Many analysts credit pressure not only from Catholics, but also from Brazil’s increasingly influential Evangelical and Pentecostal movements, with driving Rousseff to the center.

In terms of economic policy, a pope who famously longs for a “poor church for the poor” should see a fair bit to applaud.

Although Brazil set records for income inequality in the 1990s, it’s made significant progress over the last decade. 

According to the World Bank, the income of the country’s bottom 10 percent grew at almost 7 percent per year, nearly three times the national average of 2.5 percent. 

Meanwhile, the income of the country’s richest 10 percent grew at only 1.1 percent per year. 

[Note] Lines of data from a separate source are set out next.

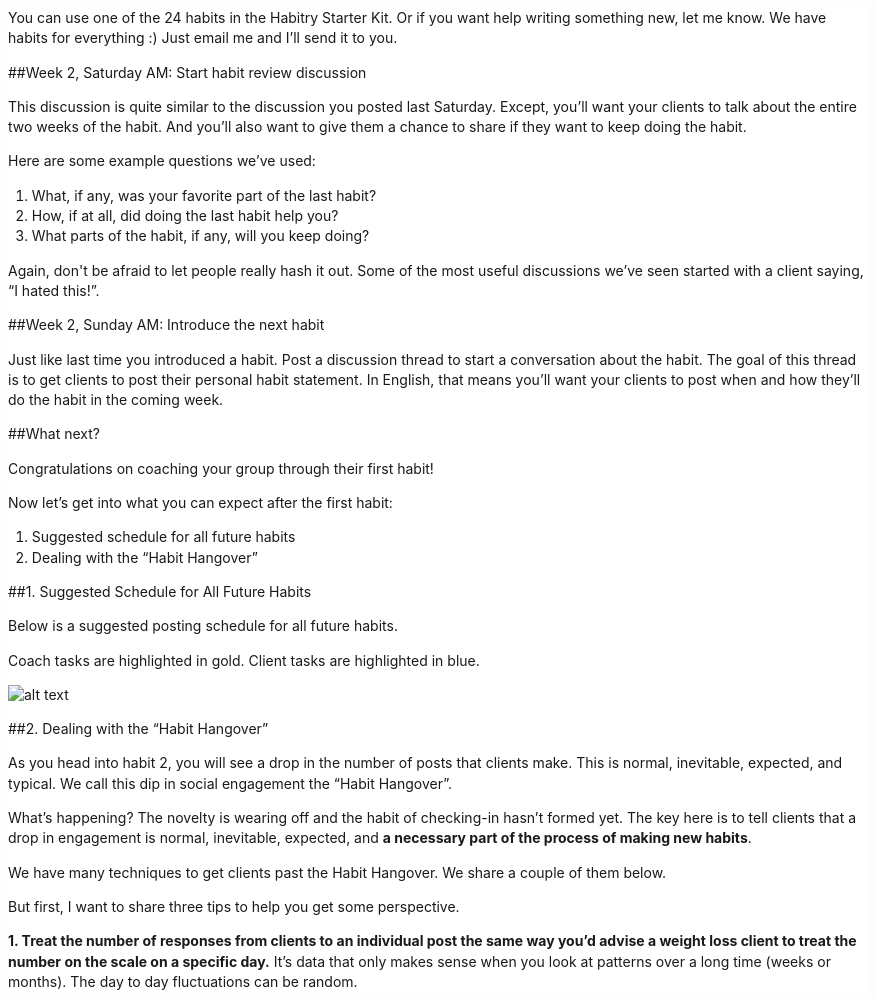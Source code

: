 You can use one of the 24 habits in the Habitry Starter Kit. Or if you want help writing something new, let me know. We have habits for everything :) Just email me and I’ll send it to you.

##Week 2, Saturday AM: Start habit review discussion

This discussion is quite similar to the discussion you posted last Saturday. Except, you’ll want your clients to talk about the entire two weeks of the habit. And you’ll also want to give them a chance to share if they want to keep doing the habit.

Here are some example questions we’ve used:

1. What, if any, was your favorite part of the last habit?
2. How, if at all, did doing the last habit help you?
3. What parts of the habit, if any, will you keep doing?

Again, don't be afraid to let people really hash it out. Some of the most useful discussions we’ve seen started with a client saying, “I hated this!”. 

##Week 2, Sunday AM: Introduce the next habit

Just like last time you introduced a habit. Post a discussion thread to start a conversation about the habit. The goal of this thread is to get clients to post their personal habit statement. In English, that means you’ll want your clients to post when and how they’ll do the habit in the coming week.

##What next?

Congratulations on coaching your group through their first habit! 

Now let’s get into what you can expect after the first habit:

1. Suggested schedule for all future habits
2. Dealing with the “Habit Hangover” 

##1. Suggested Schedule for All Future Habits

Below is a suggested posting schedule for all future habits. 

Coach tasks are highlighted in gold. Client tasks are highlighted in blue.

![alt text][futurehabitschedule]

[futurehabitschedule]: https://github.com/habitry/habitry_source/blob/master/Getting-Started-Guides/Health-and-Fitness/images/futurehabitsschedule.jpg "Suggested Schedule for Future Habits"

##2. Dealing with the “Habit Hangover”

As you head into habit 2, you will see a drop in the number of posts that clients make. This is normal, inevitable, expected, and typical. We call this dip in social engagement the “Habit Hangover”.

What’s happening? The novelty is wearing off and the habit of checking-in hasn’t formed yet. The key here is to tell clients that a drop in engagement is normal, inevitable, expected, and **a necessary part of the process of making new habits**.

We have many techniques to get clients past the Habit Hangover. We share a couple of them below. 

But first, I want to share three tips to help you get some perspective.

**1. Treat the number of responses from clients to an individual post the same way you’d advise a weight loss client to treat the number on the scale on a specific day.** It’s data that only makes sense when you look at patterns over a long time (weeks or months). The day to day fluctuations can be random.


[firsthabitschedule]: https://github.com/habitry/habitry_source/blob/master/Getting-Started-Guides/Health-and-Fitness/images/firsthabitschedule.jpg "Suggested Schedule for First Habit"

Government statistics say that 28 million people have been lifted out of poverty, while 36 million Brazilians have entered the middle class. 

In the main, that’s been achieved without sacrificing competitiveness; despite a recent downturn, Brazil averaged 4.5 percent GDP growth a year over the last decade.

All things considered, Rousseff and her Workers’ Party profile as the sort of center-left regime with which this pope ought to be able to do business. 

The signals he sends on the trip, especially in his July 22 meeting with Rousseff, could lay a template for church/state relations more broadly on his watch.      

The Evangelical and Pentecostal Challenge

Arguably the biggest religious realignment of the late 20th century was Latin America’s transition from a homogeneously Catholic region to a competitive religious marketplace, driven primarily by massive gains among Pentecostals and Evangelicals. 

At one stage during the 1990s, the Latin American bishops estimated they were losing 8,000 people every day to these various Protestant movements.

This reality poses three distinct tests for Francis.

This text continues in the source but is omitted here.